Recorded data
^^^^^^^^^^^^^^^^

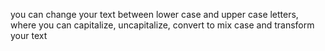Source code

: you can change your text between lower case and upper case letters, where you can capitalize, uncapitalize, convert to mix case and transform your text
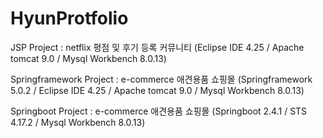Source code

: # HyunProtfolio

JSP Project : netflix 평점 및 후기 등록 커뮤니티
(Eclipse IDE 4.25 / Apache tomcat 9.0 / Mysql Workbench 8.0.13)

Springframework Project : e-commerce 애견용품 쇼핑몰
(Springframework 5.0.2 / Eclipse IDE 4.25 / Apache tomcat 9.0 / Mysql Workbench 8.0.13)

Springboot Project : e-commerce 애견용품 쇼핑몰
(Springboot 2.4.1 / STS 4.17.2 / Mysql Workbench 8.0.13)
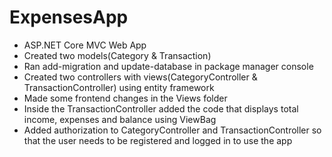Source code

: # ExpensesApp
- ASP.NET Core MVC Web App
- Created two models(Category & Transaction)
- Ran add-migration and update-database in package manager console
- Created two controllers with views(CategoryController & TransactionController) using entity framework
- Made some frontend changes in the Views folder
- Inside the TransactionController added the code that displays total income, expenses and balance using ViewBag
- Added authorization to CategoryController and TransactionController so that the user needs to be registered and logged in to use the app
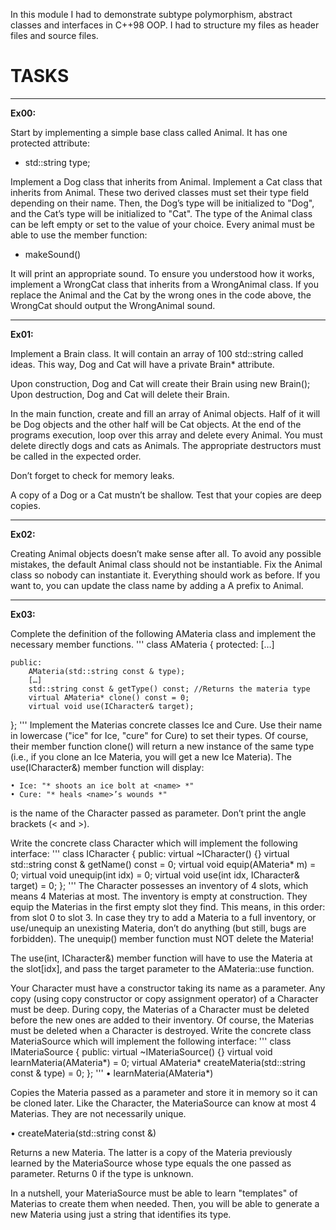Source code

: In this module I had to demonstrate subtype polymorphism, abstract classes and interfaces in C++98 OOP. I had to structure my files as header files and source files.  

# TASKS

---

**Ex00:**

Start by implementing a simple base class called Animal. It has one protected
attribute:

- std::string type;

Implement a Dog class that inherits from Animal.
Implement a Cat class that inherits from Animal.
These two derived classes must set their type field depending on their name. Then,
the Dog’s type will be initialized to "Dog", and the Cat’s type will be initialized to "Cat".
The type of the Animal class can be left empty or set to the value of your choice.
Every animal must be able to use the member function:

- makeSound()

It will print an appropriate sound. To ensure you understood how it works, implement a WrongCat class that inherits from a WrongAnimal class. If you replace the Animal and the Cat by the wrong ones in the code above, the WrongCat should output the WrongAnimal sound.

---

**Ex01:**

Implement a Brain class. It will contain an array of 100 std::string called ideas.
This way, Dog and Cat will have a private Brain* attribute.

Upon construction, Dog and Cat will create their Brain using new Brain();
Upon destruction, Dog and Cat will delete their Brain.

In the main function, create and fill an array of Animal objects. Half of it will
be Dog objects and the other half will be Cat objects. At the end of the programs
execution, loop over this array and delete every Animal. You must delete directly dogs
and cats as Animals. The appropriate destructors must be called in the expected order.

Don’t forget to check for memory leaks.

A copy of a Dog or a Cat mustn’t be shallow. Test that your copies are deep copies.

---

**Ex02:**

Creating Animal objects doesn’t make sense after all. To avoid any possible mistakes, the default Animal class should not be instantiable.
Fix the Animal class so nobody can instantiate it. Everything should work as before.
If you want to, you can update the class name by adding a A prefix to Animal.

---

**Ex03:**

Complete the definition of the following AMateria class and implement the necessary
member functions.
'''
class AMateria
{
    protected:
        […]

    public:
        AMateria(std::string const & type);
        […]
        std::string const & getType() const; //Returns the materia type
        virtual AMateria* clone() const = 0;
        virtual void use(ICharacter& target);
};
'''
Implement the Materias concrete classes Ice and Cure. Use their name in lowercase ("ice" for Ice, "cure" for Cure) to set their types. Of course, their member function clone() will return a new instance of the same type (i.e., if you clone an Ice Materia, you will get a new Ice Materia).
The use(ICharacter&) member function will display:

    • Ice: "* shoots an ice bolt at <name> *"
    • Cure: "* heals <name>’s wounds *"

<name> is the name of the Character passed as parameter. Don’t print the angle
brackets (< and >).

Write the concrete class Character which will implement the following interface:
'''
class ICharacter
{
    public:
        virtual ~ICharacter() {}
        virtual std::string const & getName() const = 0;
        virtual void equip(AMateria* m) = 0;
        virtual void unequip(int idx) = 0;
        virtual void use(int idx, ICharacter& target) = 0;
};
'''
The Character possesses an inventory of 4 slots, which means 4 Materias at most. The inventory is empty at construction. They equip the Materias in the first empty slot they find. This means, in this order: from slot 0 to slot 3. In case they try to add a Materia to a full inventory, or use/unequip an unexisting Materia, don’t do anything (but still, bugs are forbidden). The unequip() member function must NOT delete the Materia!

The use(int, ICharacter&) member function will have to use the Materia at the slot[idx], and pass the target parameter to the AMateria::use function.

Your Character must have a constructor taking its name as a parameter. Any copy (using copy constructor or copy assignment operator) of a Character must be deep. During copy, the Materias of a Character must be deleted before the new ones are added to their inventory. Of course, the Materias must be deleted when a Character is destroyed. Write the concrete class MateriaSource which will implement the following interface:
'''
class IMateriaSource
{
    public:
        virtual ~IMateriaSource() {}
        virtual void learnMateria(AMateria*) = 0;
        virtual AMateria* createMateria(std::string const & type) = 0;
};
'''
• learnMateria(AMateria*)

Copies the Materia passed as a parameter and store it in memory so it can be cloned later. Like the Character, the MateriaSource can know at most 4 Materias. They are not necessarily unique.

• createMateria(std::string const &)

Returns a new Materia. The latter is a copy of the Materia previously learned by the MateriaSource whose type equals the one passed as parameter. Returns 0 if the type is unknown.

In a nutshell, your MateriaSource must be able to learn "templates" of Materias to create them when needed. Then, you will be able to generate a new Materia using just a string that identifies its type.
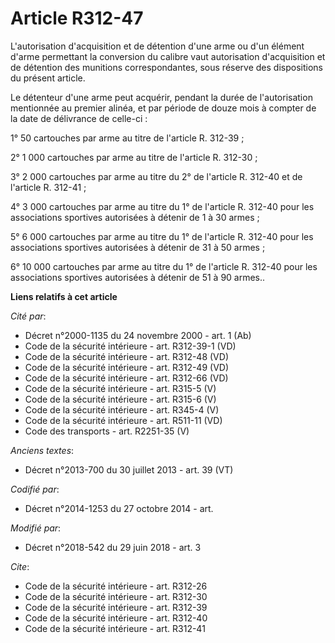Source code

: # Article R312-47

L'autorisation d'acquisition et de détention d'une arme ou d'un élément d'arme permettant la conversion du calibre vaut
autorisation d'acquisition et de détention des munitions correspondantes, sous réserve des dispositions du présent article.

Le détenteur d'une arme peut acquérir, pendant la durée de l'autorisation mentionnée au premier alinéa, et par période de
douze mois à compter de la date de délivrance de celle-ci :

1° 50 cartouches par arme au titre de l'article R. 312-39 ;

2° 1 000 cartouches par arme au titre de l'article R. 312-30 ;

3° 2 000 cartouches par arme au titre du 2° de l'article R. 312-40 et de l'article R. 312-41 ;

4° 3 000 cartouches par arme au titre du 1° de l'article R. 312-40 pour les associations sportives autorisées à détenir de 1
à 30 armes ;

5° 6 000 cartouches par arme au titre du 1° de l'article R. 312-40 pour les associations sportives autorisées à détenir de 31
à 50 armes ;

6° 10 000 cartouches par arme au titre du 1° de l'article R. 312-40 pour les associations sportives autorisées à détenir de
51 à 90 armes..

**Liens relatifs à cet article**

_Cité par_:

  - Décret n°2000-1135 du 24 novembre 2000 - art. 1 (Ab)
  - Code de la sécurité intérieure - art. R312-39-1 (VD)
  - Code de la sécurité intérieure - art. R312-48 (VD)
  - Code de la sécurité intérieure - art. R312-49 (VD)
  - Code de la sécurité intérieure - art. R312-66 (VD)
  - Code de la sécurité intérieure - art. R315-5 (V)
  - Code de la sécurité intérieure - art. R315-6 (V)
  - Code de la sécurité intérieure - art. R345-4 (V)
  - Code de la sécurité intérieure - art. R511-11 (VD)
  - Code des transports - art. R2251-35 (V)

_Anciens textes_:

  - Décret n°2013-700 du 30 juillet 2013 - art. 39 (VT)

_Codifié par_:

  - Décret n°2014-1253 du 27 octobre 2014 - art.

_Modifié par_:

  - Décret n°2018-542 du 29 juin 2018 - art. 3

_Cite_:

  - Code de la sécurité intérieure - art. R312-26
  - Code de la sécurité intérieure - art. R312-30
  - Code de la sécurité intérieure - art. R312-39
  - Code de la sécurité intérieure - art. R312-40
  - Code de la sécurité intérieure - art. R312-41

^^^^^^^^^^^^^^^^

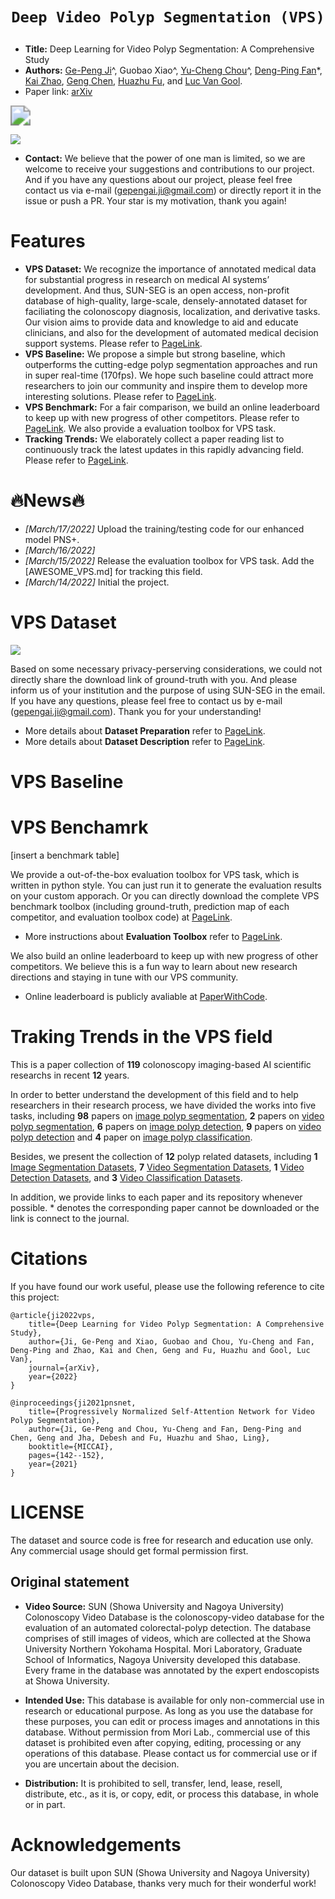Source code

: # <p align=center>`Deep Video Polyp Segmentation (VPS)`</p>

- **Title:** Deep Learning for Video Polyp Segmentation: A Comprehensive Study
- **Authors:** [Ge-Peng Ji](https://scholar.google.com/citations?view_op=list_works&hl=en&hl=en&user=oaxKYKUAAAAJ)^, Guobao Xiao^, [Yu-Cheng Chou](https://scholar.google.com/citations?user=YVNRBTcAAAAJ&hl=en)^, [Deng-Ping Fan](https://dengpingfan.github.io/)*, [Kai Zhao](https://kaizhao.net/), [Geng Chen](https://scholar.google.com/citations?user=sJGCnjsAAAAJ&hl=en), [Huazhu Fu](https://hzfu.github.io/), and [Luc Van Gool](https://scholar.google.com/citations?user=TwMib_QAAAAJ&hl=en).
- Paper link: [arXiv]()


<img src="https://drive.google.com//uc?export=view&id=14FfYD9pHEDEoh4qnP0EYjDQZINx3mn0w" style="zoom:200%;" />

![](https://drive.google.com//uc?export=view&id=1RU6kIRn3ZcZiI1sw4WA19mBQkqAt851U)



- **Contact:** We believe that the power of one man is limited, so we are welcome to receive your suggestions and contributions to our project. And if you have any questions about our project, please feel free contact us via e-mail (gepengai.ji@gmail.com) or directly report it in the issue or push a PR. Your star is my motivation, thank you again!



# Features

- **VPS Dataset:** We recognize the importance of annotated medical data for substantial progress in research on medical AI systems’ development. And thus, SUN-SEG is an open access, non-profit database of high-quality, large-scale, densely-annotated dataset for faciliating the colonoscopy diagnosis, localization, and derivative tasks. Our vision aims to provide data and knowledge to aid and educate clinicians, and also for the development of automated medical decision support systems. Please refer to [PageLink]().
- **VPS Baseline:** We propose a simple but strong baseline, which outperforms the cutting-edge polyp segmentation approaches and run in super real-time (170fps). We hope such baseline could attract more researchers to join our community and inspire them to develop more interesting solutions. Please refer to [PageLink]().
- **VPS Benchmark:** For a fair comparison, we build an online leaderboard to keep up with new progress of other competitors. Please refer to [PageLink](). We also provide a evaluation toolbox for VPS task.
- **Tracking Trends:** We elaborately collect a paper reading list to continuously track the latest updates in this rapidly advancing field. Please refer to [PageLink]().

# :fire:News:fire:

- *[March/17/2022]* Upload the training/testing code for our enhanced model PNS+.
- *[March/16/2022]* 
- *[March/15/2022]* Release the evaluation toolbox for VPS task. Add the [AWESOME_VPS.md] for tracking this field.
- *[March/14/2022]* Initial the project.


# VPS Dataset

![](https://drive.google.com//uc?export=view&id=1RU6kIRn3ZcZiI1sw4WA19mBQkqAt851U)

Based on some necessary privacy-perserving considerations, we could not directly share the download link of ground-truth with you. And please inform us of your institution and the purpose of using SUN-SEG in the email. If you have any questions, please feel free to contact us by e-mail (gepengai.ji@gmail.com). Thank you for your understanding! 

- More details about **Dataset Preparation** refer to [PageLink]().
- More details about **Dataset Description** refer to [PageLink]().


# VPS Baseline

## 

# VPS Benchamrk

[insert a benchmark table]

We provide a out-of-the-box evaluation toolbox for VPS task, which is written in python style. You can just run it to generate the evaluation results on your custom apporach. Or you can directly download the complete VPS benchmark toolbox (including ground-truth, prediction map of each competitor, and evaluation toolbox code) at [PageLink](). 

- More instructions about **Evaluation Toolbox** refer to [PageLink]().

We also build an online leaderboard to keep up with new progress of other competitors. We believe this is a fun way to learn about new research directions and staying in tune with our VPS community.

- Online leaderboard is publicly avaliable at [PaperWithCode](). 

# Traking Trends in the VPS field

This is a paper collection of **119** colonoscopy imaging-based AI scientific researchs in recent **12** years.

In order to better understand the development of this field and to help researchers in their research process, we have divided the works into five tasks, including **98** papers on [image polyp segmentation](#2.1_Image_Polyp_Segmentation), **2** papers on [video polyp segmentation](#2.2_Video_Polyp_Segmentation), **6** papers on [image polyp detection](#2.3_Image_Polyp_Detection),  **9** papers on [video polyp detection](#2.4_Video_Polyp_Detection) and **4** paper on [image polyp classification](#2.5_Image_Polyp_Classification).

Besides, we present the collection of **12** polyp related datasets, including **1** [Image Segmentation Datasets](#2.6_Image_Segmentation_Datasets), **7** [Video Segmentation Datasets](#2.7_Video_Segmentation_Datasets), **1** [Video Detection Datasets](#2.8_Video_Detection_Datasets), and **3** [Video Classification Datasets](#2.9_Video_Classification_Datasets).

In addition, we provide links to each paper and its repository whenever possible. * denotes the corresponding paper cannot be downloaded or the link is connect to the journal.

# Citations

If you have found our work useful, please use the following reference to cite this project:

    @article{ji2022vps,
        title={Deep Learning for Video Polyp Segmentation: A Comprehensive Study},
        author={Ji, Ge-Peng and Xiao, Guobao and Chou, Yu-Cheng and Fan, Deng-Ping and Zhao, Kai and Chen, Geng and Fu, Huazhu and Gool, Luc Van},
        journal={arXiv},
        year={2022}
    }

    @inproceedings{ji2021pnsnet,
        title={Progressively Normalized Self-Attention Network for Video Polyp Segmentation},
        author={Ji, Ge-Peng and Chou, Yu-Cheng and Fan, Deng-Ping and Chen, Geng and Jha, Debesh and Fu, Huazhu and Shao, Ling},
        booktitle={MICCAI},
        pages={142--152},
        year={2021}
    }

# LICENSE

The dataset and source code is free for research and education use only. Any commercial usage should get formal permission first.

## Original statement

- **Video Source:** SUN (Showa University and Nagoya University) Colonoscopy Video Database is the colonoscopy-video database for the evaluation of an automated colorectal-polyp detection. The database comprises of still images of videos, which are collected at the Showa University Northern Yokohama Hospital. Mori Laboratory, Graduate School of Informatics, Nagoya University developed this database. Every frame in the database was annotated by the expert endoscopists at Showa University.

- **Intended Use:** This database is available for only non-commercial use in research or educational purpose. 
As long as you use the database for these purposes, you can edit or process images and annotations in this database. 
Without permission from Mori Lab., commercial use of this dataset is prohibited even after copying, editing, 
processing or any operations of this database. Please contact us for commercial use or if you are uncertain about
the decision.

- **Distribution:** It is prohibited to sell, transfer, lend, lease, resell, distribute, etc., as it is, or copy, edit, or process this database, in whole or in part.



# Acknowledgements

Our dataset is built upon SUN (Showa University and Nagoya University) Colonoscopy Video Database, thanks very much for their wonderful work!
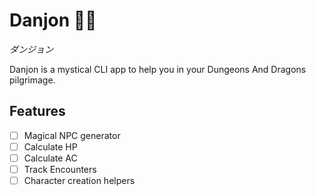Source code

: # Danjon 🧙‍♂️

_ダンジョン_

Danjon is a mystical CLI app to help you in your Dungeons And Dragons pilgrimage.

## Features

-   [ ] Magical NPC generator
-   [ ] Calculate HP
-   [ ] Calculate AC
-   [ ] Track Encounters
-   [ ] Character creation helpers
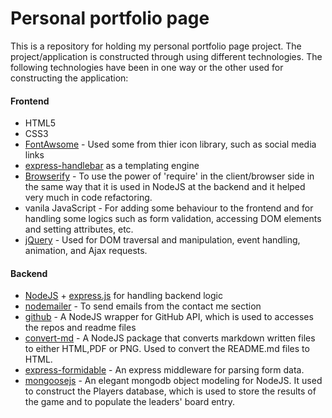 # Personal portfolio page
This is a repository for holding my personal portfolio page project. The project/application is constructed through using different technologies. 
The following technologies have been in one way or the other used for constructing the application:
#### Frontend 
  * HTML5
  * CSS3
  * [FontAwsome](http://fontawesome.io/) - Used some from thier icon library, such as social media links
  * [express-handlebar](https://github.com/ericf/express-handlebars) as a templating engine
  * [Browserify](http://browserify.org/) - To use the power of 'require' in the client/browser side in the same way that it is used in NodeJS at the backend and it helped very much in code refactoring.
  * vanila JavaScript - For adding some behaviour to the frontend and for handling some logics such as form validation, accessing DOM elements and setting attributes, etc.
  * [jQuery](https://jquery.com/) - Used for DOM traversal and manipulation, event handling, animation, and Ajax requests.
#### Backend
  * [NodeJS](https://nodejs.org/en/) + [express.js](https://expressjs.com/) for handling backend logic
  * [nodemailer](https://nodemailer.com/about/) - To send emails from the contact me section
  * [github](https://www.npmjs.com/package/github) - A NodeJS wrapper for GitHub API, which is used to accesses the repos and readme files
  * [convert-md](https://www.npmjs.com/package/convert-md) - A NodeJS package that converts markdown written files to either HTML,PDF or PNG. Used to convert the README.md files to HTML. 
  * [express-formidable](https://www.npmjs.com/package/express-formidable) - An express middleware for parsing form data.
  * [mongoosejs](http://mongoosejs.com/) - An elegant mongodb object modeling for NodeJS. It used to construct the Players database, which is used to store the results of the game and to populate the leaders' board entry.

^^^^^^^^^^^^^^^^

Extract from the data every line where "necessary" shows up.

Complete the definition of the following AMateria class and implement the necessary
Based on some necessary privacy-perserving considerations, we could not directly share the download link of ground-truth with you. And please inform us of your institution and the purpose of using SUN-SEG in the email. If you have any questions, please feel free to contact us by e-mail (gepengai.ji@gmail.com). Thank you for your understanding! 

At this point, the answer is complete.